### GIVEN DATA ###

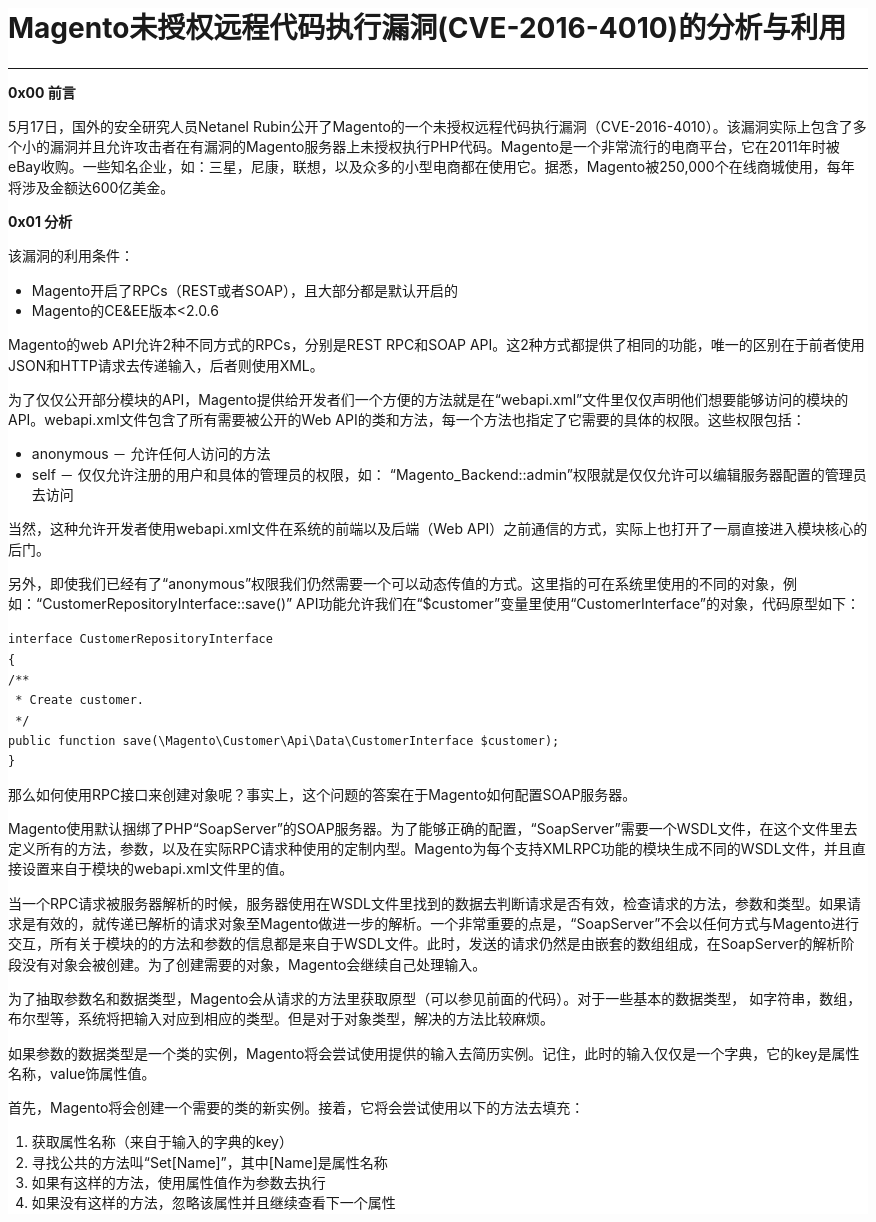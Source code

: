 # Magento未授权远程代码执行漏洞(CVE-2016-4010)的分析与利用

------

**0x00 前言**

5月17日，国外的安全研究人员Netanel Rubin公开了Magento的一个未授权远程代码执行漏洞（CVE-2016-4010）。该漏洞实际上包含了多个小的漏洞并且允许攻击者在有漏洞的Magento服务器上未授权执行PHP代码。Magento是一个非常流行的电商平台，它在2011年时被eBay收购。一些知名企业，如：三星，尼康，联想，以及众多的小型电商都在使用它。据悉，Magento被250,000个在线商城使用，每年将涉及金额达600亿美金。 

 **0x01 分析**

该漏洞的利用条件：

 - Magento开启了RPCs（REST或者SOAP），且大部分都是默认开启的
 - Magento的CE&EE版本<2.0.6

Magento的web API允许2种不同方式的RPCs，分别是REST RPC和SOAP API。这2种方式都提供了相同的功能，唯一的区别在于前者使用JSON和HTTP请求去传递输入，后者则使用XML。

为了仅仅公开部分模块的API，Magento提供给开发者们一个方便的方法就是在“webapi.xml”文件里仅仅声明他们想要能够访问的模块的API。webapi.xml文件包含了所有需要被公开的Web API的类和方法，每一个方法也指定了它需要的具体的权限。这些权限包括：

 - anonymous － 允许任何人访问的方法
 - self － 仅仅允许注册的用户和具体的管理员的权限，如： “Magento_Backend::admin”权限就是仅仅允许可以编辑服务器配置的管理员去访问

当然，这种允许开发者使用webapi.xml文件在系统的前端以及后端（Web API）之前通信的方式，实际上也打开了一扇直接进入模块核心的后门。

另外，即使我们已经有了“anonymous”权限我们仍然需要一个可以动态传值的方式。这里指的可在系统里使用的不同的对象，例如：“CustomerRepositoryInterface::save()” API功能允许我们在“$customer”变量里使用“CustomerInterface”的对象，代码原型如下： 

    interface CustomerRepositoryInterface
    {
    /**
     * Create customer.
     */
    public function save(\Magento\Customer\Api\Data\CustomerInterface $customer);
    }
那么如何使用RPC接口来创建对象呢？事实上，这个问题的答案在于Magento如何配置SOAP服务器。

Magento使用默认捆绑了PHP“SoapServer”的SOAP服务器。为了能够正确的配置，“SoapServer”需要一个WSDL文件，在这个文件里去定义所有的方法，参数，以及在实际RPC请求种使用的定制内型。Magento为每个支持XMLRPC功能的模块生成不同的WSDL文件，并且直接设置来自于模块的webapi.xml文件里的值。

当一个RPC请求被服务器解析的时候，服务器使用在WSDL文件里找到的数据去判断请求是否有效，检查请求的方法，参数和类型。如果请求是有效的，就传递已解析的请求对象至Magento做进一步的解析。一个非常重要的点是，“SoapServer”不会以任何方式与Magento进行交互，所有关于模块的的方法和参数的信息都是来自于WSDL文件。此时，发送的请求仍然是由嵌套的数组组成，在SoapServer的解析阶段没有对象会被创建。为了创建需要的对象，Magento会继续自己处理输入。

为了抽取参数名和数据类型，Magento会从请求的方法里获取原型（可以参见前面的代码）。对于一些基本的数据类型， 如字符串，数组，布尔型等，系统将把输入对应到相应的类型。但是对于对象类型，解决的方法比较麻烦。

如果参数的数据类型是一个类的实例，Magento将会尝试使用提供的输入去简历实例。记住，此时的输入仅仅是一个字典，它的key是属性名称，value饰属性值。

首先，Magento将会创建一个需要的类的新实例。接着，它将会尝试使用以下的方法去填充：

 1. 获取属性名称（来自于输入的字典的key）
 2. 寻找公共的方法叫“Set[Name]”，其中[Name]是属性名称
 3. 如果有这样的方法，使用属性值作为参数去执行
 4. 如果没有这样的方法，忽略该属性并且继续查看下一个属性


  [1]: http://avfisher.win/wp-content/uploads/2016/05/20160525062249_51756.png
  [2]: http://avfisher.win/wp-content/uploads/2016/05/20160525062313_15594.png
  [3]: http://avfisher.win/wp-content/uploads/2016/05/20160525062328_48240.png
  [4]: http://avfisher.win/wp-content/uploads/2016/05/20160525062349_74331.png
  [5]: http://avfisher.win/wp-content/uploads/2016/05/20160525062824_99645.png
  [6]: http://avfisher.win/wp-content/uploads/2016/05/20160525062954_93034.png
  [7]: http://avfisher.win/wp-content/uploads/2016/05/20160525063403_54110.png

###

[INSTRUCTIONS TO FOLLOW]
Go through the listing above and write it all out exactly, leaving out any picture.

[ANSWER AREA]
Source code

: # Magento未授权远程代码执行漏洞(CVE-2016-4010)的分析与利用

------

**0x00 前言**

5月17日，国外的安全研究人员Netanel Rubin公开了Magento的一个未授权远程代码执行漏洞（CVE-2016-4010）。该漏洞实际上包含了多个小的漏洞并且允许攻击者在有漏洞的Magento服务器上未授权执行PHP代码。Magento是一个非常流行的电商平台，它在2011年时被eBay收购。一些知名企业，如：三星，尼康，联想，以及众多的小型电商都在使用它。据悉，Magento被250,000个在线商城使用，每年将涉及金额达600亿美金。 

 **0x01 分析**

该漏洞的利用条件：

 - Magento开启了RPCs（REST或者SOAP），且大部分都是默认开启的
 - Magento的CE&EE版本<2.0.6

Magento的web API允许2种不同方式的RPCs，分别是REST RPC和SOAP API。这2种方式都提供了相同的功能，唯一的区别在于前者使用JSON和HTTP请求去传递输入，后者则使用XML。

为了仅仅公开部分模块的API，Magento提供给开发者们一个方便的方法就是在“webapi.xml”文件里仅仅声明他们想要能够访问的模块的API。webapi.xml文件包含了所有需要被公开的Web API的类和方法，每一个方法也指定了它需要的具体的权限。这些权限包括：

 - anonymous － 允许任何人访问的方法
 - self － 仅仅允许注册的用户和具体的管理员的权限，如： “Magento_Backend::admin”权限就是仅仅允许可以编辑服务器配置的管理员去访问

当然，这种允许开发者使用webapi.xml文件在系统的前端以及后端（Web API）之前通信的方式，实际上也打开了一扇直接进入模块核心的后门。

另外，即使我们已经有了“anonymous”权限我们仍然需要一个可以动态传值的方式。这里指的可在系统里使用的不同的对象，例如：“CustomerRepositoryInterface::save()” API功能允许我们在“$customer”变量里使用“CustomerInterface”的对象，代码原型如下： 

    interface CustomerRepositoryInterface
    {
    /**
     * Create customer.
     */
    public function save(\Magento\Customer\Api\Data\CustomerInterface $customer);
    }
那么如何使用RPC接口来创建对象呢？事实上，这个问题的答案在于Magento如何配置SOAP服务器。

Magento使用默认捆绑了PHP“SoapServer”的SOAP服务器。为了能够正确的配置，“SoapServer”需要一个WSDL文件，在这个文件里去定义所有的方法，参数，以及在实际RPC请求种使用的定制内型。Magento为每个支持XMLRPC功能的模块生成不同的WSDL文件，并且直接设置来自于模块的webapi.xml文件里的值。

当一个RPC请求被服务器解析的时候，服务器使用在WSDL文件里找到的数据去判断请求是否有效，检查请求的方法，参数和类型。如果请求是有效的，就传递已解析的请求对象至Magento做进一步的解析。一个非常重要的点是，“SoapServer”不会以任何方式与Magento进行交互，所有关于模块的的方法和参数的信息都是来自于WSDL文件。此时，发送的请求仍然是由嵌套的数组组成，在SoapServer的解析阶段没有对象会被创建。为了创建需要的对象，Magento会继续自己处理输入。

为了抽取参数名和数据类型，Magento会从请求的方法里获取原型（可以参见前面的代码）。对于一些基本的数据类型， 如字符串，数组，布尔型等，系统将把输入对应到相应的类型。但是对于对象类型，解决的方法比较麻烦。

如果参数的数据类型是一个类的实例，Magento将会尝试使用提供的输入去简历实例。记住，此时的输入仅仅是一个字典，它的key是属性名称，value饰属性值。

首先，Magento将会创建一个需要的类的新实例。接着，它将会尝试使用以下的方法去填充：

 1. 获取属性名称（来自于输入的字典的key）
 2. 寻找公共的方法叫“Set[Name]”，其中[Name]是属性名称
 3. 如果有这样的方法，使用属性值作为参数去执行
 4. 如果没有这样的方法，忽略该属性并且继续查看下一个属性


  [1]: http://avfisher.win/wp-content/uploads/2016/05/20160525062249_51756.png
  [2]: http://avfisher.win/wp-content/uploads/2016/05/20160525062313_15594.png
  [3]: http://avfisher.win/wp-content/uploads/2016/05/20160525062328_48240.png
  [4]: http://avfisher.win/wp-content/uploads/2016/05/20160525062349_74331.png
  [5]: http://avfisher.win/wp-content/uploads/2016/05/20160525062824_99645.png
  [6]: http://avfisher.win/wp-content/uploads/2016/05/20160525062954_93034.png
  [7]: http://avfisher.win/wp-content/uploads/2016/05/20160525063403_54110.png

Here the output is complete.